The doctor told me to wait a month after breaking my tailbone to go out kayaking again. I waited about three weeks, downed an 800 mg Motrin, threw the donut pillow in the boat and called it close enough. This summer, I set out with two simple kayaking goals: one, to circumnavigate the island where I’m currently working on my third novel. I failed kayaking around the whole island in one day last summer. Not sure why, other than I couldn’t make it on the day the group trip was planned and was nervous about going it alone. There’s another one at the end of this month—we’ll see if it’s doable. Who knows how they organize these events—seems like kayaking should always be planned around the tides and the winds and the weather. I’m not sure how you can pick a date and plan a time in advance. The backup is two friends of mine and I grab a bunch of picnic food and beverages on a random nice day and see if we can make it around the island on our own without the need for a rescue boat.

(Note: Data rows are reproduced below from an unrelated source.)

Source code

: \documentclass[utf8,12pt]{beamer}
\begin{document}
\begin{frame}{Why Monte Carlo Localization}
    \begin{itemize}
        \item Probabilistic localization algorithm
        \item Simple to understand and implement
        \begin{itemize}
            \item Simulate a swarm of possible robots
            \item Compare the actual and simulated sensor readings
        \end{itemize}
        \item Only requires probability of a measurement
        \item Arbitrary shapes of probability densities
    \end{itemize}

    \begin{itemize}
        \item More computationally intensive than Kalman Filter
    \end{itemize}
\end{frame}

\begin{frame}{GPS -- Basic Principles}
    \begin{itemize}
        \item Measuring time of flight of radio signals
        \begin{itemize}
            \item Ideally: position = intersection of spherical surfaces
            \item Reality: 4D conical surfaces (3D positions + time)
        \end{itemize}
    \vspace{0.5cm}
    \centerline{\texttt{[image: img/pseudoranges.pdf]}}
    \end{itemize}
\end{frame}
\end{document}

The second thing I was thinking would be cool this summer would be to capture a nice photo of a Great Blue Heron. I’m no photographer. I only use an iPhone 6 Plus which, granted, is kind of clunky in size and, obviously, no friend to water. Also, a kayak is powered using a paddle held with both hands. So the photo challenge was proving tricky. I carry my phone in a dorky dry bag/hip pouch, so after first spotting an easily-spooked Great Blue Heron, I’d have to quietly stop paddling, lay the paddle across my kayak, remove my camera, “slide to open,” tap the camera app, focus, shoot, and by now the bird is flapping high overhead, halfway across the creek. For the last two summers I’ve tried to get this photo.
The shot I wanted was a heron in the marsh—the more natural background I usually see them in, though it’s actually comprised of non-native, invasive phragmite grasses that serve as their camouflage. I see at least a few Great Blue Herons on each kayaking trip, and I’ve probably tried a few dozen times to get a good photo of one.
The Great Blue Heron is a shy and elegant bird; nothing like those whiny little Osprey bitches who will screech at you from 200 yards away just for being in their zip code, or those overrated Bald Eagles who swoop around stealing fish and nests. When the heron sees you approaching in your splashy vessel, it will eye you sideways, slightly narrowing its piercing yellow glare (as if to say “not this asshole again”) and then quickly look away without moving its head, immediately acting like it doesn’t see you and thus might be rendered invisible. It remains perfectly motionless. The bird is somehow at the same time prehistoric and intelligent in its appearance and movements.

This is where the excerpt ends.